Sharon Barr, Executive Vice President, BioPharmaceuticals R&D, said: “This Priority Review demonstrates our commitment to advancing baxdrostat as a potential first- and best-in-class aldosterone synthase inhibitor for the millions of people living with hard-to-control hypertension as quickly as possible."

 

"The substantial reduction in systolic blood pressure seen in the BaxHTN trial underscores baxdrostat’s novel mechanism of action and its potential to bring innovation to a disease area that has seen limited progress in over two decades.”

 

The NDA is supported by results from the BaxHTN Phase III trial, presented at the European Society of Cardiology (ESC) Congress 2025 and published in the New England Journal of Medicine.
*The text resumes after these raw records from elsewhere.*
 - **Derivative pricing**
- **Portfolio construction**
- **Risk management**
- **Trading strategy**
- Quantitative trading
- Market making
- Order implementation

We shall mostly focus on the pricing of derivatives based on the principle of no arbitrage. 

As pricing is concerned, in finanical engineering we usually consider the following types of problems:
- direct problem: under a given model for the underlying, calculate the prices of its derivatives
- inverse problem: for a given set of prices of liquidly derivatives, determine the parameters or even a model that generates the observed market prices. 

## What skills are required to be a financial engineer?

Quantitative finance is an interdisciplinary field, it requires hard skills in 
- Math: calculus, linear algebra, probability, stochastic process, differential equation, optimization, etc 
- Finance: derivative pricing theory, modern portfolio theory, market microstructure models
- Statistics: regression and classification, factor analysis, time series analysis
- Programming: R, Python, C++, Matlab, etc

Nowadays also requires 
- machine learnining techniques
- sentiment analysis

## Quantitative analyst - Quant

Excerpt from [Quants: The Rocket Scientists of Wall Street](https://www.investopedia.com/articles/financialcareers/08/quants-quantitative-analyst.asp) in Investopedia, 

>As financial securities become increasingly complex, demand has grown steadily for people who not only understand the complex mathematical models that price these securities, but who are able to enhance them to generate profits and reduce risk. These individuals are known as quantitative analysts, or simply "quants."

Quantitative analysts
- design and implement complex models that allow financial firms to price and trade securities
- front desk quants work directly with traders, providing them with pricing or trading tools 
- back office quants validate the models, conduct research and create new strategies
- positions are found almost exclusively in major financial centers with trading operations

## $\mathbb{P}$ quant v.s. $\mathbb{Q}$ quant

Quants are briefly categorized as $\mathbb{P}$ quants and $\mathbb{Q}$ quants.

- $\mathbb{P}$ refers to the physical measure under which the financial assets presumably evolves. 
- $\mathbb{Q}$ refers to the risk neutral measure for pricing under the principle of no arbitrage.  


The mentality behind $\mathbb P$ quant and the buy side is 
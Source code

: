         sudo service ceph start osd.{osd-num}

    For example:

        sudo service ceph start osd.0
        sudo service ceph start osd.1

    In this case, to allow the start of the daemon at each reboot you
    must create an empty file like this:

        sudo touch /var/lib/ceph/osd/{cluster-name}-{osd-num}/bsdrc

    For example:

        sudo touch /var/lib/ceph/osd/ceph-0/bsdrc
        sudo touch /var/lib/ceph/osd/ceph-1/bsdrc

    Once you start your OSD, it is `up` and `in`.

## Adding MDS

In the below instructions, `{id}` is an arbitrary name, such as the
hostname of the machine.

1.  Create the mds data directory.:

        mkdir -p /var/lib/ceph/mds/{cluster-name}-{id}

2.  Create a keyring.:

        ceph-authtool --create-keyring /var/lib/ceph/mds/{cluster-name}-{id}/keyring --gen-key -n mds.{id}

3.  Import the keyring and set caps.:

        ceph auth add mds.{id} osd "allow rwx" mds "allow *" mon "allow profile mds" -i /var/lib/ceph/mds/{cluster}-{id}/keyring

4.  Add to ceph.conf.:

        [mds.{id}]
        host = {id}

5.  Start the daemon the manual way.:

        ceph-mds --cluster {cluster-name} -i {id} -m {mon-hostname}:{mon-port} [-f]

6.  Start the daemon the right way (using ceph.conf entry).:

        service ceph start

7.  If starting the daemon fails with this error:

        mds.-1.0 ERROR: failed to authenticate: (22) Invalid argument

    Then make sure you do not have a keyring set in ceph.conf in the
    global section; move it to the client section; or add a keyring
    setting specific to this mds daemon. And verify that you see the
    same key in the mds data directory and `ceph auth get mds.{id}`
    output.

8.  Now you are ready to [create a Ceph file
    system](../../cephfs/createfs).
The trial found that baxdrostat, added to standard care, met all primary and secondary endpoints.

 

Patients in the trial were on either two antihypertensive agents (including a diuretic) for uncontrolled hypertension or more than three agents (including a diuretic) for treatment-resistant hypertension. At week 12, mean seated systolic blood pressure reductions were found.

 

Baxdrostat is a potential first-in-class, highly selective aldosterone synthase inhibitor (ASI). It works by specifically blocking aldosterone, a hormone that raises blood pressure and increases heart and kidney risk. 

 

The drug is being studied in over 20,000 patients globally—as a monotherapy for hypertension and primary aldosteronism, and in combination with dapagliflozin for chronic kidney disease and heart failure prevention in high-risk patients.